[ABOUT THIS EXERCISE]: Copy the listing exactly; drop the pictures.

[SUPPLIED DATA]:

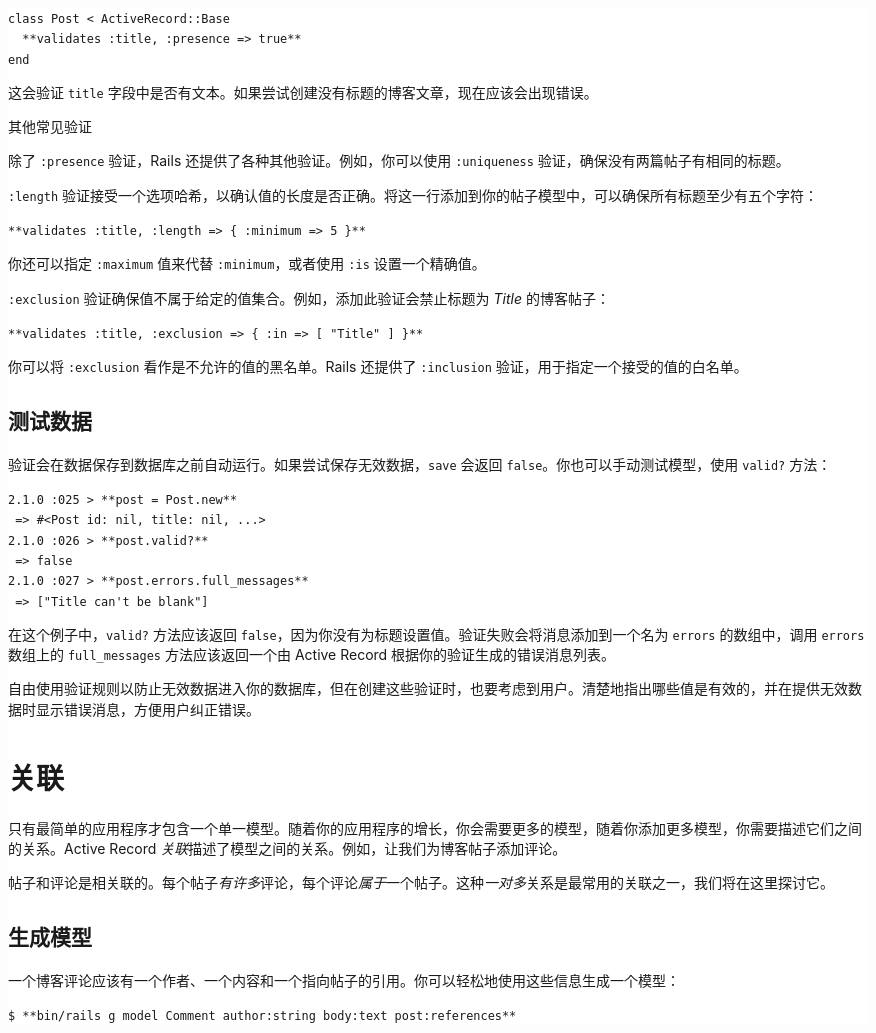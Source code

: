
 ```
class Post < ActiveRecord::Base
  **validates :title, :presence => true**
end
```

这会验证 `title` 字段中是否有文本。如果尝试创建没有标题的博客文章，现在应该会出现错误。

其他常见验证

除了 `:presence` 验证，Rails 还提供了各种其他验证。例如，你可以使用 `:uniqueness` 验证，确保没有两篇帖子有相同的标题。

`:length` 验证接受一个选项哈希，以确认值的长度是否正确。将这一行添加到你的帖子模型中，可以确保所有标题至少有五个字符：

```
**validates :title, :length => { :minimum => 5 }**
```

你还可以指定 `:maximum` 值来代替 `:minimum`，或者使用 `:is` 设置一个精确值。

`:exclusion` 验证确保值不属于给定的值集合。例如，添加此验证会禁止标题为 *Title* 的博客帖子：

```
**validates :title, :exclusion => { :in => [ "Title" ] }**
```

你可以将 `:exclusion` 看作是不允许的值的黑名单。Rails 还提供了 `:inclusion` 验证，用于指定一个接受的值的白名单。

## 测试数据

验证会在数据保存到数据库之前自动运行。如果尝试保存无效数据，`save` 会返回 `false`。你也可以手动测试模型，使用 `valid?` 方法：

```
2.1.0 :025 > **post = Post.new**
 => #<Post id: nil, title: nil, ...>
2.1.0 :026 > **post.valid?**
 => false
2.1.0 :027 > **post.errors.full_messages**
 => ["Title can't be blank"]
```

在这个例子中，`valid?` 方法应该返回 `false`，因为你没有为标题设置值。验证失败会将消息添加到一个名为 `errors` 的数组中，调用 `errors` 数组上的 `full_messages` 方法应该返回一个由 Active Record 根据你的验证生成的错误消息列表。

自由使用验证规则以防止无效数据进入你的数据库，但在创建这些验证时，也要考虑到用户。清楚地指出哪些值是有效的，并在提供无效数据时显示错误消息，方便用户纠正错误。

# 关联

只有最简单的应用程序才包含一个单一模型。随着你的应用程序的增长，你会需要更多的模型，随着你添加更多模型，你需要描述它们之间的关系。Active Record *关联*描述了模型之间的关系。例如，让我们为博客帖子添加评论。

帖子和评论是相关联的。每个帖子*有许多*评论，每个评论*属于*一个帖子。这种*一对多*关系是最常用的关联之一，我们将在这里探讨它。

## 生成模型

一个博客评论应该有一个作者、一个内容和一个指向帖子的引用。你可以轻松地使用这些信息生成一个模型：

```
$ **bin/rails g model Comment author:string body:text post:references**
```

[REPLY TO THE TASK]:
Source code

:
 ```
class Post < ActiveRecord::Base
  **validates :title, :presence => true**
end
```

这会验证 `title` 字段中是否有文本。如果尝试创建没有标题的博客文章，现在应该会出现错误。

其他常见验证

除了 `:presence` 验证，Rails 还提供了各种其他验证。例如，你可以使用 `:uniqueness` 验证，确保没有两篇帖子有相同的标题。

`:length` 验证接受一个选项哈希，以确认值的长度是否正确。将这一行添加到你的帖子模型中，可以确保所有标题至少有五个字符：

```
**validates :title, :length => { :minimum => 5 }**
```

你还可以指定 `:maximum` 值来代替 `:minimum`，或者使用 `:is` 设置一个精确值。

`:exclusion` 验证确保值不属于给定的值集合。例如，添加此验证会禁止标题为 *Title* 的博客帖子：

```
**validates :title, :exclusion => { :in => [ "Title" ] }**
```

你可以将 `:exclusion` 看作是不允许的值的黑名单。Rails 还提供了 `:inclusion` 验证，用于指定一个接受的值的白名单。

## 测试数据

验证会在数据保存到数据库之前自动运行。如果尝试保存无效数据，`save` 会返回 `false`。你也可以手动测试模型，使用 `valid?` 方法：

```
2.1.0 :025 > **post = Post.new**
 => #<Post id: nil, title: nil, ...>
2.1.0 :026 > **post.valid?**
 => false
2.1.0 :027 > **post.errors.full_messages**
 => ["Title can't be blank"]
```

在这个例子中，`valid?` 方法应该返回 `false`，因为你没有为标题设置值。验证失败会将消息添加到一个名为 `errors` 的数组中，调用 `errors` 数组上的 `full_messages` 方法应该返回一个由 Active Record 根据你的验证生成的错误消息列表。

自由使用验证规则以防止无效数据进入你的数据库，但在创建这些验证时，也要考虑到用户。清楚地指出哪些值是有效的，并在提供无效数据时显示错误消息，方便用户纠正错误。

# 关联

只有最简单的应用程序才包含一个单一模型。随着你的应用程序的增长，你会需要更多的模型，随着你添加更多模型，你需要描述它们之间的关系。Active Record *关联*描述了模型之间的关系。例如，让我们为博客帖子添加评论。

帖子和评论是相关联的。每个帖子*有许多*评论，每个评论*属于*一个帖子。这种*一对多*关系是最常用的关联之一，我们将在这里探讨它。

## 生成模型

一个博客评论应该有一个作者、一个内容和一个指向帖子的引用。你可以轻松地使用这些信息生成一个模型：

```
$ **bin/rails g model Comment author:string body:text post:references**
```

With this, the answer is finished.